The beauty of NGC is that they put images to words, thus bringing antiquity to life (as you understand we mainly watched historic stuff, a great many knights templar were smashed to bits on our tvJ). And so realistically that it makes you feel you are watching it as it has indeed happened.
I realised that this approach is in stark contrast with the approach museum professionals take towards what they present. In 2008 I conducted qualitative research for my M.A. thesis Applied Ethics into the moral considerations of museum professionals regarding cross cultural education. The Wereldmuseum, Nederlands Openluchtmuseum, Museumpark Orientalis, Museum Volkenkunde and the Afrika Museum participated in my research, which for a large part focussed on the tension between education and entertainment.
One of the common denominators in the moral intuitions of the museum practitioners I interviewed was that they drew the line with re-enactment or so called living history.
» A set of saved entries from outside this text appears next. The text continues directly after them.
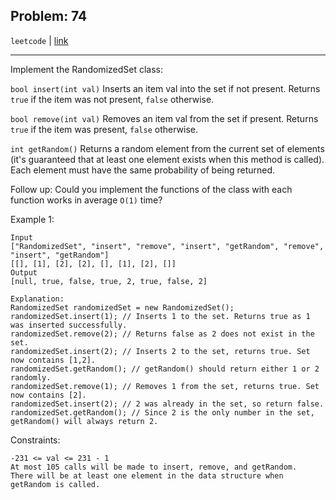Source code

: Problem: 74
---

`leetcode` | [link](https://leetcode.com/explore/interview/card/top-interview-questions-medium/112/design/813/)

---

Implement the RandomizedSet class:

`bool insert(int val)` Inserts an item val into the set if not
present. Returns `true` if the item was not present, `false` otherwise.

`bool remove(int val)` Removes an item val from the set if present.
Returns `true` if the item was present, `false` otherwise.

`int getRandom()` Returns a random element from the current set of
elements (it's guaranteed that at least one element exists when
this method is called). Each element must have the same
probability of being returned.

Follow up: Could you implement the functions of the class with
each function works in average `O(1)` time?

Example 1:
```
Input
["RandomizedSet", "insert", "remove", "insert", "getRandom", "remove", "insert", "getRandom"]
[[], [1], [2], [2], [], [1], [2], []]
Output
[null, true, false, true, 2, true, false, 2]

Explanation:
RandomizedSet randomizedSet = new RandomizedSet();
randomizedSet.insert(1); // Inserts 1 to the set. Returns true as 1 was inserted successfully.
randomizedSet.remove(2); // Returns false as 2 does not exist in the set.
randomizedSet.insert(2); // Inserts 2 to the set, returns true. Set now contains [1,2].
randomizedSet.getRandom(); // getRandom() should return either 1 or 2 randomly.
randomizedSet.remove(1); // Removes 1 from the set, returns true. Set now contains [2].
randomizedSet.insert(2); // 2 was already in the set, so return false.
randomizedSet.getRandom(); // Since 2 is the only number in the set, getRandom() will always return 2.
``` 

Constraints:
```
-231 <= val <= 231 - 1
At most 105 calls will be made to insert, remove, and getRandom.
There will be at least one element in the data structure when getRandom is called.
```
The argument being that one can never know for sure whether it was indeed the way we portray it now. Although living history appeals to the imagination, is an educational method that works and scores well in the entertainment department the museum professionals I interviewed felt that a large degree of certainty was needed should one want to use living history as an educational instrument. I wonder what the moral intuitions of the people behind National Geographic are. Because, as I realised while watching, museums and this channel do have the mix of entertainment and education in common. But they have found a different balance, or maybe rather: way of dealing with the apparent tension between the two. The easy answer here would be “sure, NGC is primarily entertainment, and museums are not.” I would argue that this answer does not do justice to the ambitions of NGC nor takes into full account the struggle that entertainment and education provide for museums. A cross roads begging for further (moral) exploration. Because with the increasing multimedia the boundaries between what is true and what is real, what we know and what we assume, are becoming increasingly blurred. Add to that equasion the increasing need for information to be “entertaining”….and we have an interesting mix that on the strategic and operational level pose new questions to identity of institutions and to demands of the public. Question to which different people find different answers, motivated by different goals but also by different moral intuitions which I think we ought to get out in the open so that we can take them into consideration.